Uwe Mèffert (born 28 November 1939) has manufactured and sold mechanical puzzles in the style of Rubik's Cube since the original Cube craze. His first design was the Pyraminx and others include the Megaminx, Skewb and Skewb Diamond. More recently he has licensed and re-released designs from other manufacturers, such as Dogic.

In the 1970s Mèffert created some puzzles for his own amusement using pieces of balsa wood attached to a center ball by rubber bands. He did not think anyone else would be interested in them, and put them away and forgot about them until Ernő Rubik's Rubik's Cube became a worldwide sensation in the 1980s. In 1981 Mèffert took his puzzles to a Japanese toymaker who agreed to market them. One of them, Pyraminx, sold more than 10 million pieces that year, and 90 million within three years. Since that time, Mèffert and his associates have created more than 100 3-D rotating mechanical puzzles.

Mèffert also created his own version of sudoku, the popular nine-number print puzzle. His puzzle consists of nine 3×3 grids, “representing total logic.” One has to place the numerals 1 to 9 in each horizontal and vertical row, each 3×3 box and the two major diagonals without repeating numbers. A “Chinese Magic Square”, consisting of the numbers 1–9, is hidden in a 3×3 grid somewhere in each puzzle.

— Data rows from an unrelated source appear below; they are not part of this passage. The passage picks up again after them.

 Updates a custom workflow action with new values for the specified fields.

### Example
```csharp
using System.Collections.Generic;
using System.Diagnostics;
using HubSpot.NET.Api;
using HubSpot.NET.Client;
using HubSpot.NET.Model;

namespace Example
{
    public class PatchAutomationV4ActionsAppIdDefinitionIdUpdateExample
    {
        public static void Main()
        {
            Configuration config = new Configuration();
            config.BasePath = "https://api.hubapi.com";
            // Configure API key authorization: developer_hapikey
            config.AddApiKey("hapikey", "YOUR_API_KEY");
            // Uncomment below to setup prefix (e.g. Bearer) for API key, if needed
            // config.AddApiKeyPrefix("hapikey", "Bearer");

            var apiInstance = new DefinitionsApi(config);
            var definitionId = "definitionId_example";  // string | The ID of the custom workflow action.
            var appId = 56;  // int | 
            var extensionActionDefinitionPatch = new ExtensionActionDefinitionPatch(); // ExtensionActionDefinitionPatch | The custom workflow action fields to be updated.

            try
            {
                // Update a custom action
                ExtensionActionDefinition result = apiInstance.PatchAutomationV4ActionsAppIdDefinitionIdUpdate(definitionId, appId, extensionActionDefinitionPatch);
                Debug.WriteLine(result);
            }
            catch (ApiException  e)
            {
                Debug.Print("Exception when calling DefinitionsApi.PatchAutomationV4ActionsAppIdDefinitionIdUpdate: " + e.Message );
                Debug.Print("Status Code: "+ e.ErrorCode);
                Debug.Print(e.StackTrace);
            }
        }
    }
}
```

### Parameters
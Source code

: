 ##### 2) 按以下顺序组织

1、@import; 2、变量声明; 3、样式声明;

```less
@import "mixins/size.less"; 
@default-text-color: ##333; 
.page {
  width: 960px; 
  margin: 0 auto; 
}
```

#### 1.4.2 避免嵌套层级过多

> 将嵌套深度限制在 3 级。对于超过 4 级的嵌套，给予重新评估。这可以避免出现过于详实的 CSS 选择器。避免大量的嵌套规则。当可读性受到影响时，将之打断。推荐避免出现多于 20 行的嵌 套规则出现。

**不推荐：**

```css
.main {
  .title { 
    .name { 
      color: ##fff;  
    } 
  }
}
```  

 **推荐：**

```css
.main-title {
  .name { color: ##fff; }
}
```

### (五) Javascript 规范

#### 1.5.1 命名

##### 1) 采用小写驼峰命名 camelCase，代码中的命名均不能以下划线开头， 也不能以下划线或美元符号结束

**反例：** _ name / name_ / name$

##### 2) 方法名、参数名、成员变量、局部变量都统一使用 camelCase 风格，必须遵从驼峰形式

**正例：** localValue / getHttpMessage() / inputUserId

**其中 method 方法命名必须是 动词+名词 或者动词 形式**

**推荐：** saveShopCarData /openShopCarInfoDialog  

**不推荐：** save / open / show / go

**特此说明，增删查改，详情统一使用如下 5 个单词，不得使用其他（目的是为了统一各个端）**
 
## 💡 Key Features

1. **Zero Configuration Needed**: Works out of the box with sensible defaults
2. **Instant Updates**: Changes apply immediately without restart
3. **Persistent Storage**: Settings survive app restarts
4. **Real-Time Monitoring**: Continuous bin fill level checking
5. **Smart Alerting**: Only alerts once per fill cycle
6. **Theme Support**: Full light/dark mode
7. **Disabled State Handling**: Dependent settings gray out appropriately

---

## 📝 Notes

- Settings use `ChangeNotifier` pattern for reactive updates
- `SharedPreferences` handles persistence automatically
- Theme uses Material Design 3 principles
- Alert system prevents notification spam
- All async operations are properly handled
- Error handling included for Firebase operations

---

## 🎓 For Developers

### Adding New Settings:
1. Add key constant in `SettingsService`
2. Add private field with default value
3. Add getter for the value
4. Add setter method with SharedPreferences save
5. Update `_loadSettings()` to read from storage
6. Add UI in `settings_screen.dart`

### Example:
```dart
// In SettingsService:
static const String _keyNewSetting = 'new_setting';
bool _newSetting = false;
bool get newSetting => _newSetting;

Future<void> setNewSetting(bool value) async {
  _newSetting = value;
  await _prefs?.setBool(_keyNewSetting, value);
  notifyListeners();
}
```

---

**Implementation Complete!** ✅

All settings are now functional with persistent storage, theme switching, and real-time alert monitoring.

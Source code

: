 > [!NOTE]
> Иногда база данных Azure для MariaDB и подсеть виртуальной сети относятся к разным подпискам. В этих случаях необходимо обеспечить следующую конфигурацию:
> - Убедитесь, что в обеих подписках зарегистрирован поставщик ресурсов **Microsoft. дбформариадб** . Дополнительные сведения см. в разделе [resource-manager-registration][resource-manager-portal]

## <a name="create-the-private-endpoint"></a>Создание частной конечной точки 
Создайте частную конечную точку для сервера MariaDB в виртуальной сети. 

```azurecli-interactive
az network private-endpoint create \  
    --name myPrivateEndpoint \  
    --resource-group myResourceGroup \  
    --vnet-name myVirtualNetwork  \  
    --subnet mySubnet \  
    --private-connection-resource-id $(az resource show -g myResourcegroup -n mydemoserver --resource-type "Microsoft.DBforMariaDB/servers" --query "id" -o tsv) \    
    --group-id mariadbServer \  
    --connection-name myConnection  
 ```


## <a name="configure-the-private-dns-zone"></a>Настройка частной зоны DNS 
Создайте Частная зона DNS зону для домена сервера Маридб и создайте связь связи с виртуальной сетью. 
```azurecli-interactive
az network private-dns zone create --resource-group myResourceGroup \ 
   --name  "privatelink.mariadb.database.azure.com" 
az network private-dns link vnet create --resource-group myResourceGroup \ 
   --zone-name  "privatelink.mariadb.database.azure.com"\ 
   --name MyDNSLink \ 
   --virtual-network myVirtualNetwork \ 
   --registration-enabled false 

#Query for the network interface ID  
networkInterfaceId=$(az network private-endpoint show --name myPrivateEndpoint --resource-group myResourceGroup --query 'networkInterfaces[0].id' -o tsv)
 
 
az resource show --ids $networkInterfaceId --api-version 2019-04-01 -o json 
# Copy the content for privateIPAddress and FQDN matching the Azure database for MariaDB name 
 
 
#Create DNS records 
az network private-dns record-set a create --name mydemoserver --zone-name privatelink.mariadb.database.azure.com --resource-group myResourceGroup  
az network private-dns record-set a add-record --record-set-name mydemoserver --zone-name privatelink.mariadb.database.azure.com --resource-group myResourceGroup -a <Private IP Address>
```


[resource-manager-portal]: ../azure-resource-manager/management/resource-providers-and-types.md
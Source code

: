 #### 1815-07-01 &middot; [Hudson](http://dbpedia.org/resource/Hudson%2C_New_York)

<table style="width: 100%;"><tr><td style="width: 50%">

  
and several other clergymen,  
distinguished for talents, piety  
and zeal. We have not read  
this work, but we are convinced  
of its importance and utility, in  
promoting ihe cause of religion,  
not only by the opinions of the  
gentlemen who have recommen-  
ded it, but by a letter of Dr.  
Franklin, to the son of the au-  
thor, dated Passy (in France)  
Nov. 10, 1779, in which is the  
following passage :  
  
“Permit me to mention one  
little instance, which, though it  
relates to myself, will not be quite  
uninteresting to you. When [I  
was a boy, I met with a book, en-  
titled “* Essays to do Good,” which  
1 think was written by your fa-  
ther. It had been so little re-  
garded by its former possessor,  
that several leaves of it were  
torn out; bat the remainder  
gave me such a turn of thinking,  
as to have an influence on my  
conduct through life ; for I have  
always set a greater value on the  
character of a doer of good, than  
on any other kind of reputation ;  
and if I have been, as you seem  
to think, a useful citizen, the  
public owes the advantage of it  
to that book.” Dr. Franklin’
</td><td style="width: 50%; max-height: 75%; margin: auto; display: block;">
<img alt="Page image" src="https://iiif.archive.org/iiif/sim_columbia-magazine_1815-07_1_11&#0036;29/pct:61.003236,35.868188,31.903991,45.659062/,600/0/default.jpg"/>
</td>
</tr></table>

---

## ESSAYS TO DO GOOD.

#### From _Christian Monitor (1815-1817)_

Adding any three numbers together in any direction always adds up to 15, providing additional challenge. Mèffert calls his version of the puzzle KOKONOTSU, a Japanese word meaning simply nine.

Mèffert has also produced puzzle designs by Tony Fisher, including the Golden Cube.[1]

Biography

Mèffert was born in Wernigerode in the Harz Mountains of Germany on the 28 November 1939. Mèffert is the son of Otto Oscar Wilhelm Rudolph Mèffert and Emmy Johanna Frieda Von-Vorkauf. He was educated in Heidelberg, Germany, Geelong, Australia, and Bern, Switzerland. He has lived in Asia since the 1970s and currently resides in Hong Kong. He is married to Jing Mèffert; they have three children: Michelle, Andrew and Ulrich and two grandchildren, Mikaela and Zachary.